Is this work worth my time? Am I getting appropriately compensated for my time, skills, and abilities? Do I actually enjoy working for this person, or working for this gig?
—Kali Hawlk
If you watch me, you may—or may not—have noticed that I rarely post art here. Or at least, rarely more than once every one or two months. If you have, you might think I just don’t draw often, or that I’m so busy doing other things, or that I have the dreaded-yet-commonplace artist’s block. That last one, I thought, was the case with me for the longest time.
Some say that the key to overcoming artist’s block is to just wait for inspiration. One reputable artist, amongst many, will tell you the it’s better to develop discipline, the ability to will yourself to draw, even if don’t feel like it. Like getting yourself to get yourself in those running shoes and start jogging, even though it’s so chilly outside and you want to stay in your warm, cozy bed. Which is good advice, unless you’re the type of person who employed discipline already, and used it to drive yourself for so long that, as if it were a drug, you’ve become so resistant to its presence that the effective dose is too toxic to be worth using.
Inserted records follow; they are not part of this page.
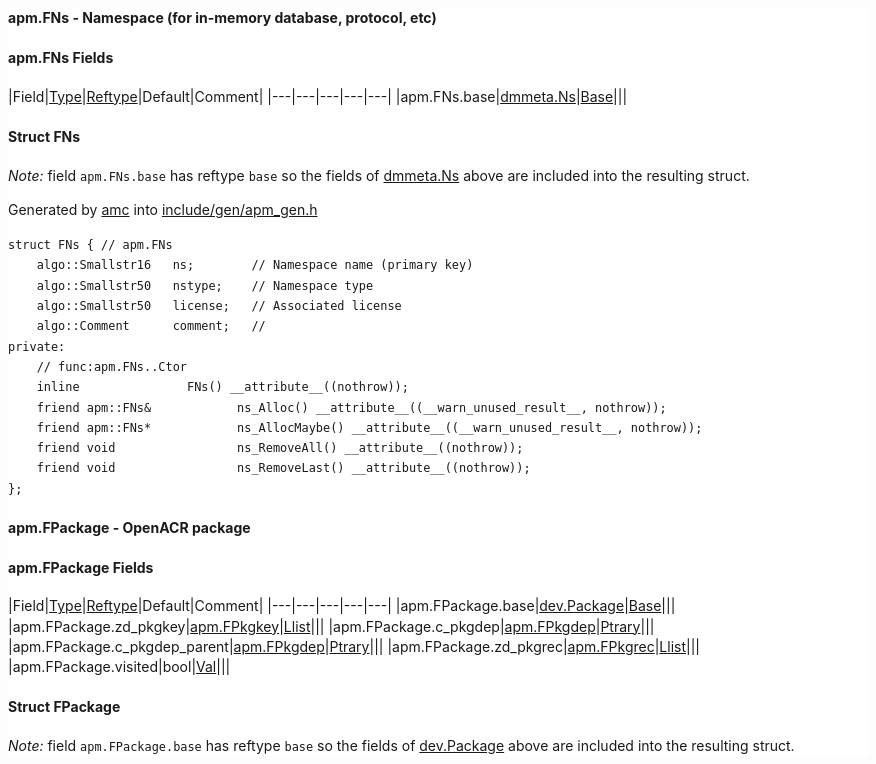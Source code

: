 #### apm.FNs - Namespace (for in-memory database, protocol, etc)
<a href="#apm-fns"></a>

#### apm.FNs Fields
<a href="#apm-fns-fields"></a>
|Field|[Type](/txt/ssimdb/dmmeta/ctype.md)|[Reftype](/txt/ssimdb/dmmeta/reftype.md)|Default|Comment|
|---|---|---|---|---|
|apm.FNs.base|[dmmeta.Ns](/txt/ssimdb/dmmeta/ns.md)|[Base](/txt/ssimdb/dmmeta/ns.md)|||

#### Struct FNs
<a href="#struct-fns"></a>
*Note:* field ``apm.FNs.base`` has reftype ``base`` so the fields of [dmmeta.Ns](/txt/ssimdb/dmmeta/ns.md) above are included into the resulting struct.

Generated by [amc](/txt/exe/amc/README.md) into [include/gen/apm_gen.h](/include/gen/apm_gen.h)
```
struct FNs { // apm.FNs
    algo::Smallstr16   ns;        // Namespace name (primary key)
    algo::Smallstr50   nstype;    // Namespace type
    algo::Smallstr50   license;   // Associated license
    algo::Comment      comment;   //
private:
    // func:apm.FNs..Ctor
    inline               FNs() __attribute__((nothrow));
    friend apm::FNs&            ns_Alloc() __attribute__((__warn_unused_result__, nothrow));
    friend apm::FNs*            ns_AllocMaybe() __attribute__((__warn_unused_result__, nothrow));
    friend void                 ns_RemoveAll() __attribute__((nothrow));
    friend void                 ns_RemoveLast() __attribute__((nothrow));
};
```

#### apm.FPackage - OpenACR package
<a href="#apm-fpackage"></a>

#### apm.FPackage Fields
<a href="#apm-fpackage-fields"></a>
|Field|[Type](/txt/ssimdb/dmmeta/ctype.md)|[Reftype](/txt/ssimdb/dmmeta/reftype.md)|Default|Comment|
|---|---|---|---|---|
|apm.FPackage.base|[dev.Package](/txt/ssimdb/dev/package.md)|[Base](/txt/ssimdb/dev/package.md)|||
|apm.FPackage.zd_pkgkey|[apm.FPkgkey](/txt/exe/apm/internals.md#apm-fpkgkey)|[Llist](/txt/exe/amc/reftypes.md#llist)|||
|apm.FPackage.c_pkgdep|[apm.FPkgdep](/txt/exe/apm/internals.md#apm-fpkgdep)|[Ptrary](/txt/exe/amc/reftypes.md#ptrary)|||
|apm.FPackage.c_pkgdep_parent|[apm.FPkgdep](/txt/exe/apm/internals.md#apm-fpkgdep)|[Ptrary](/txt/exe/amc/reftypes.md#ptrary)|||
|apm.FPackage.zd_pkgrec|[apm.FPkgrec](/txt/exe/apm/internals.md#apm-fpkgrec)|[Llist](/txt/exe/amc/reftypes.md#llist)|||
|apm.FPackage.visited|bool|[Val](/txt/exe/amc/reftypes.md#val)|||

#### Struct FPackage
<a href="#struct-fpackage"></a>
*Note:* field ``apm.FPackage.base`` has reftype ``base`` so the fields of [dev.Package](/txt/ssimdb/dev/package.md) above are included into the resulting struct.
There’s a term for that. When you’ve worked for so long and so hard that the work you once felt so much love for instead fills you with twice as much hate, when you would strike anyone within arm’s distance for urging you to keep going, when you feel like quitting would mean freedom rather than loss, that feeling is called “Burnout.”
To put it another way, if artist’s block is to an artist as wanting to stay in that cozy bed is to a runner, then burnout is to an artist as getting a stress fracture is to a runner, as though they tried to lift the block off the canvas and gave themselves a metaphorical hernia.
The problem with that comparison, though, is that it’s much easier to tell when you get a stress fracture than it is to tell when you get burnout. In my case, I now realize I’ve been suffering from burnout since 2009, when I was working on the fourth of the five volumes of The Iron Wizard. So, while you may be able to immediately tell you have a stress fracture, respond by treating yourself to two to four months of rest, and be back to running as good as new, if you get burnout, you may keep going without realizing it for years and years until it’s too late, especially if you’re in an environment that mistakes deterioration for plain laziness.
That being said, I’m going to do exactly what anyone should do when they’ve pushed themselves to breaking: Stop. I’m gonna be taking a break for a very long while, and devote myself to other activities while I recover. That is to say, if I recover. Like I said, at this point, quitting feels more like a release than a loss, so I may never go back.
So, in case I don’t come back, bye everyone! It’s been a good run.
—Evan Ogawa
One day I'll escape this hell and you'll be gone.